### INSTRUCTIONS FOR THE TASK
Find the word "that" in the data. Return every line where it appears.

+-------+

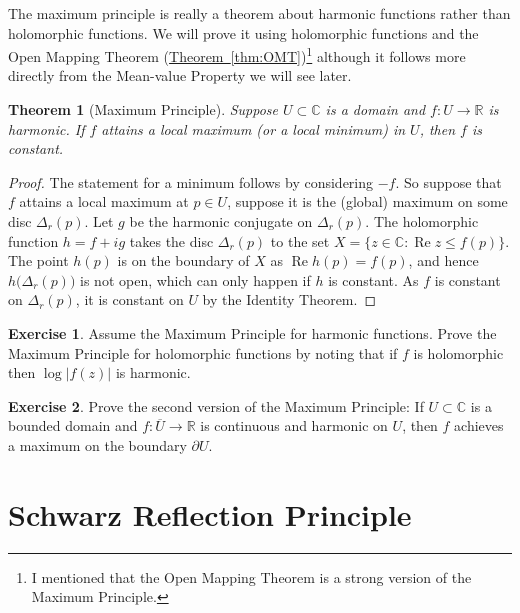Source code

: \documentclass[12pt,openany]{book}
\renewcommand{\Re}{\operatorname{Re}}
\newcommand{\sabs}[1]{\lvert {#1} \rvert}
\newcommand{\C}{{\mathbb{C}}}
\newcommand{\R}{{\mathbb{R}}}
\theoremstyle{plain}
\newtheorem{thm}{Theorem}[section]
\theoremstyle{remark}
\theoremstyle{definition}
\newenvironment{exbox}{%
    \def\FrameCommand{\vrule width 1pt \relax\hspace {10pt}}%
    \MakeFramed {\advance \hsize -\width \FrameRestore }%
}{%
    \endMakeFramed
}
\theoremstyle{exercise}
\newtheorem{exercise}{Exercise}[section]
\theoremstyle{example}
\newcommand{\thmref}[1]{\hyperref[#1]{Theorem~\ref*{#1}}}
\begin{document}
The maximum principle is really a theorem about harmonic functions rather
than holomorphic functions.  We will prove it using holomorphic functions
and the Open Mapping Theorem (\thmref{thm:OMT})\footnote{I mentioned that
the Open Mapping Theorem is a strong version of the Maximum Principle.}
although it follows more directly from the Mean-value Property we will see
later.

\begin{thm}[Maximum Principle]
Suppose $U \subset \C$ is a domain and $f \colon U \to \R$
is harmonic.  If $f$ attains a local maximum (or a local minimum) in $U$, then $f$ is constant.
\end{thm}

\begin{proof}
The statement for a minimum follows by considering $-f$.  So suppose that
$f$ attains a local maximum at $p \in U$, suppose it is the (global)
maximum on some disc $\Delta_r(p)$.  Let $g$ be the harmonic conjugate on
$\Delta_r(p)$.  The holomorphic function $h = f+ig$ takes the disc
$\Delta_r(p)$ to the set $X = \{ z \in \C : \Re z \leq f(p) \}$.  The
point $h(p)$ is on the boundary of $X$ as $\Re h(p)= f(p)$, and hence
$h\bigl(\Delta_r(p)\bigr)$ is not open, which can only happen if $h$ is
constant.  As $f$ is constant on $\Delta_r(p)$, it is constant on $U$ by the
Identity Theorem.
\end{proof}

\begin{exbox}
\begin{exercise}
Assume the Maximum Principle for harmonic functions.  Prove the Maximum
Principle for holomorphic functions by noting that if $f$ is holomorphic
then $\log \sabs{f(z)}$ is harmonic.
\end{exercise}

\begin{exercise}
Prove the second version of the Maximum Principle: If $U \subset \C$
is a bounded domain and $f \colon \overline{U}
\to \R$ is continuous and harmonic on $U$, then $f$ achieves a maximum
on the boundary $\partial U$.
\end{exercise}
\end{exbox}


\section{Schwarz Reflection Principle}
\end{document}
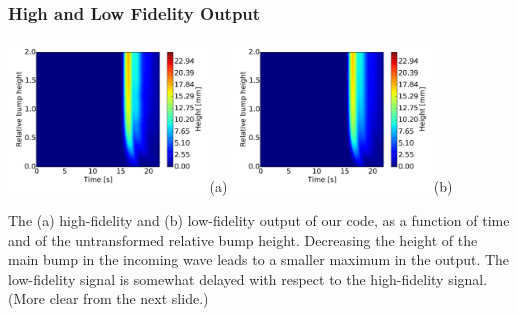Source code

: \documentclass[11pt,ucs]{beamer}
\begin{document}
\begin{frame}\frametitle{High and Low Fidelity Output}

\begin{center}
\includegraphics[width=0.4\textwidth]{illustrate1d_data_hf}\textsf{(a)}
\includegraphics[width=0.4\textwidth]{illustrate1d_data_lf}\textsf{(b)}
\end{center}

\small{
The (a) high-fidelity and (b) low-fidelity output of our code, as a function of time and of the untransformed relative bump height. Decreasing the height of the main bump in the incoming wave leads to a smaller maximum in the output. The low-fidelity signal is somewhat delayed with respect to the high-fidelity signal. (More clear from the next slide.)}


\end{frame}
\end{document}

+-------+

### ANSWER BELOW
and the Open Mapping Theorem (\thmref{thm:OMT})\footnote{I mentioned that
The statement for a minimum follows by considering $-f$.  So suppose that
Principle for holomorphic functions by noting that if $f$ is holomorphic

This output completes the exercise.